RWU Professor Earns Lifetime Achievement Award for Work in Marine Aquarium Industry

Associate Professor of Marine Biology Andrew Rhyne has earned the Marine Aquarium Societies of North America Award for helping to shape the aquarium hobbyist trade

Jill Rodrigues '05
Professor and his wife pose together
RWU's Andrew Rhyne, pictured with his wife Libby, received a lifetime achievement award from the Marine Aquarium Societies of North America.

BRISTOL, R.I. – A pioneer of many ventures within the marine aquarium trade, Roger Williams University's Andrew Rhyne received the Marine Aquarium Societies of North America (MASNA) Award for contributing a lifetime of achievement through his influential work.

At RWU, Rhyne, an associate professor of marine biology, has developed aquaculture programs marine ornamental fish aquaculture programs that supply vibrant, eye-catching species like Queen Triggerfish and Clownfish for the aquarium hobbyist trade and institutions like New England Aquarium and Mystic Aquarium; by breeding and raising tropical fish in aquaculture programs, it reduces the impact of wild species collected from reef habitats.

Rhyne also leads efforts to develop technological solutions for tracking the aquarium hobbyist trade – not much is known about how many and what types of species are actually being removed from the wild and sold into the hobbyist market – as well as to help detect illicit wildlife trade as they enter United States ports. For the latter endeavor, Rhyne and his co-collaborator from New England Aquarium invented "smart invoice" technology that conducts a real-time forensics analysis on imported wildlife shipments to ferret out suspicious trade activities before the package leaves the port. Their invention won the U.S. Agency for International Development's international Wildlife Crime Tech Challenge award.

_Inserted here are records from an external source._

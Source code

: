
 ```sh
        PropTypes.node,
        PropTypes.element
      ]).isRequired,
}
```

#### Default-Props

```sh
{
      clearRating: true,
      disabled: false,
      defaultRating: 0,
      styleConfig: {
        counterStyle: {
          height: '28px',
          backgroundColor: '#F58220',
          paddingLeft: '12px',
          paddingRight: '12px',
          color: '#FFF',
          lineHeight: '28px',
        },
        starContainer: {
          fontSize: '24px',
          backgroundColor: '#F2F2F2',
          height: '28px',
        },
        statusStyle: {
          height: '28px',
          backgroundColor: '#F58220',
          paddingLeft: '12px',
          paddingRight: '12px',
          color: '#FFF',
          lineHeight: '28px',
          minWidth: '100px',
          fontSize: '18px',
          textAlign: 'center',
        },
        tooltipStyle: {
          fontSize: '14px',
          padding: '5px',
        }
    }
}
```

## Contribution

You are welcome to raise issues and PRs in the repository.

Since 1995, the MASNA Award has recognized leading scientists who are positively shaping and influencing the marine aquarium trade. MASNA named Professor Rhyne as the recipient of the 2017 MASNA Award this week, stating:

Andrew L. Rhyne has invested his career in understanding marine ornamental aquaria: the biology of aquarium fishes and invertebrates, as well as the industry driven by human fascination for these creatures. The trade in aquarium species can be considered a data-limited industry and the lack of available trade data hinders sustainability movements within the trade. Rhyne has worked to develop solutions to these data gaps. He has worked to advance the field of marine ornamental aquaculture, developing methods for breeding and rearing popular species in aquaria. Rhyne’s body of work illuminates life histories, husbandry and larval rearing requirements of aquarium fish and invertebrates. He has pioneered methods for culturing calanoid copepods and this has greatly increased the success of hobbyists and researchers with small tropical marine fish larvae.

Rhyne has reared dozens of marine fish and invertebrates, many of them bred for the first time in captivity. Notability his lab reared the first triggerfish (the Queen Triggerfish) in captivity as part of a joint program with the New England Aquarium, a program aimed at expanding the number of captive-bred species on display in public aquaria. Through this innovative program, Rhyne and colleagues developed a larval rearing system specifically designed public aquariums, supplying systems and training to over 20 institutions. These systems have produced thousands of fish for display, reared onsite at public aquariums. Rhyne proactively teaches others the skills that he has developed to support the development of marine ornamental aquaculture.

He is currently an Associate Professor of Marine Biology at Roger Williams University in Bristol, R.I., where he has helped to develop an undergraduate major/minor in aquaculture and aquarium science. At Roger Williams University, he manages an active undergraduate research laboratory focused on the aquarium trade and aquaculture, oversees the husbandry and life-support systems at the Environmental Education Center of the Audubon Society of Rhode Island, a small public aquarium, and also maintains a partnership with the New England Aquarium to develop rearing methods for aquarium species. Rhyne has published over 50 peer-reviewed articles and book chapters and is the recipient of numerous awards. Most recently he won a Grand Prize in the Wildlife Crime Technology Challenge.

Rhyne received his B.S. from the University of North Carolina Wilmington, and his M.S. and Ph.D. from the Florida Institute of Technology in Melbourne, Fla., working with his mentor the late Junda Lin. He and his wife Libby, along with their twins Darwin and Amelia, live in Rhode Island.